[[ Source information open ]]

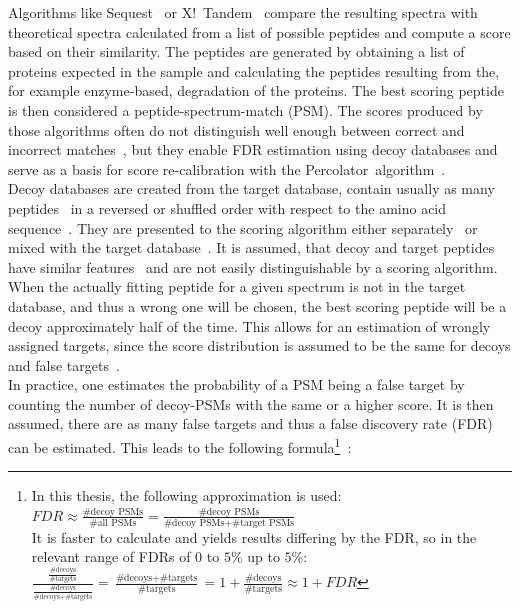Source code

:\documentclass[10pt,a4paper]{article}
\begin{document}
		Algorithms like Sequest~\cite{Eng1994} or X!~Tandem~\cite{Craig2004} compare the resulting spectra with theoretical spectra calculated from a list of possible peptides and compute a score based on their similarity. The peptides are generated by obtaining a list of proteins expected in the sample and calculating the peptides resulting from the, for example enzyme-based, degradation of the proteins. The best scoring peptide is then considered a peptide-spectrum-match (PSM). The scores produced by those algorithms often do not distinguish well enough between correct and incorrect matches~\cite{Kll2007}, but they enable FDR estimation using decoy databases and serve as a basis for score re-calibration with the Percolator~algorithm~\cite{Kll2007, Granholm2012}.\\
		Decoy databases are created from the target database, contain usually as  many peptides~\cite{Peng2003, Moore2002} in a reversed or shuffled order with respect to the amino acid sequence~\cite{Aggarwal2016}. They are presented to the scoring algorithm either separately~\cite{Granholm2012} or mixed with the target database~\cite{Peng2003}. It is assumed, that decoy and target peptides have similar features~\cite{Moore2002} and are not easily distinguishable by a scoring algorithm. When the actually fitting peptide for a given spectrum is not in the target database, and thus a wrong one will be chosen, the best scoring peptide will be a decoy approximately half of the time. This allows for an estimation of wrongly assigned targets, since the score distribution is assumed to be the same for decoys and false targets~\cite{Aggarwal2016}.\\
		In practice, one estimates the probability of a PSM being a false target by counting the number of decoy-PSMs with the same or a higher score. It is then assumed, there are as many false targets and thus a false discovery rate (FDR) can be estimated. This leads to the following formula\footnote{In this thesis, the following approximation is used:\\
		$FDR \approx \frac{\text{\# decoy PSMs}}{\text{\# all PSMs}} = \frac{\text{\# decoy PSMs}}{\text{\# decoy PSMs} + \text{\# target PSMs}}$\\
		It is faster to calculate and yields results differing by the FDR, so in the relevant range of FDRs of $0$ to $5\%$ up to $5\%$:\\
		$\frac{\frac{\text{\# decoys}}{\text{\# targets}}}{\frac{\text{\# decoys}}{\text{\# decoys} + \text{\# targets}}} = \frac{\text{\# decoys} + \text{\# targets}}{\text{\# targets}} = 1 + \frac{\text{\# decoys}}{\text{\# targets}} \approx 1 + FDR$}~\cite{Granholm2012}:
\end{document}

[[ Source information closed ]]

**Exercise aim:**
Print all the lines above again exactly, without any pictures.

**Exercise solution:**
Source code

:\documentclass[10pt,a4paper]{article}
\begin{document}
		Algorithms like Sequest~\cite{Eng1994} or X!~Tandem~\cite{Craig2004} compare the resulting spectra with theoretical spectra calculated from a list of possible peptides and compute a score based on their similarity. The peptides are generated by obtaining a list of proteins expected in the sample and calculating the peptides resulting from the, for example enzyme-based, degradation of the proteins. The best scoring peptide is then considered a peptide-spectrum-match (PSM). The scores produced by those algorithms often do not distinguish well enough between correct and incorrect matches~\cite{Kll2007}, but they enable FDR estimation using decoy databases and serve as a basis for score re-calibration with the Percolator~algorithm~\cite{Kll2007, Granholm2012}.\\
		Decoy databases are created from the target database, contain usually as  many peptides~\cite{Peng2003, Moore2002} in a reversed or shuffled order with respect to the amino acid sequence~\cite{Aggarwal2016}. They are presented to the scoring algorithm either separately~\cite{Granholm2012} or mixed with the target database~\cite{Peng2003}. It is assumed, that decoy and target peptides have similar features~\cite{Moore2002} and are not easily distinguishable by a scoring algorithm. When the actually fitting peptide for a given spectrum is not in the target database, and thus a wrong one will be chosen, the best scoring peptide will be a decoy approximately half of the time. This allows for an estimation of wrongly assigned targets, since the score distribution is assumed to be the same for decoys and false targets~\cite{Aggarwal2016}.\\
		In practice, one estimates the probability of a PSM being a false target by counting the number of decoy-PSMs with the same or a higher score. It is then assumed, there are as many false targets and thus a false discovery rate (FDR) can be estimated. This leads to the following formula\footnote{In this thesis, the following approximation is used:\\
		$FDR \approx \frac{\text{\# decoy PSMs}}{\text{\# all PSMs}} = \frac{\text{\# decoy PSMs}}{\text{\# decoy PSMs} + \text{\# target PSMs}}$\\
		It is faster to calculate and yields results differing by the FDR, so in the relevant range of FDRs of $0$ to $5\%$ up to $5\%$:\\
		$\frac{\frac{\text{\# decoys}}{\text{\# targets}}}{\frac{\text{\# decoys}}{\text{\# decoys} + \text{\# targets}}} = \frac{\text{\# decoys} + \text{\# targets}}{\text{\# targets}} = 1 + \frac{\text{\# decoys}}{\text{\# targets}} \approx 1 + FDR$}~\cite{Granholm2012}:
\end{document}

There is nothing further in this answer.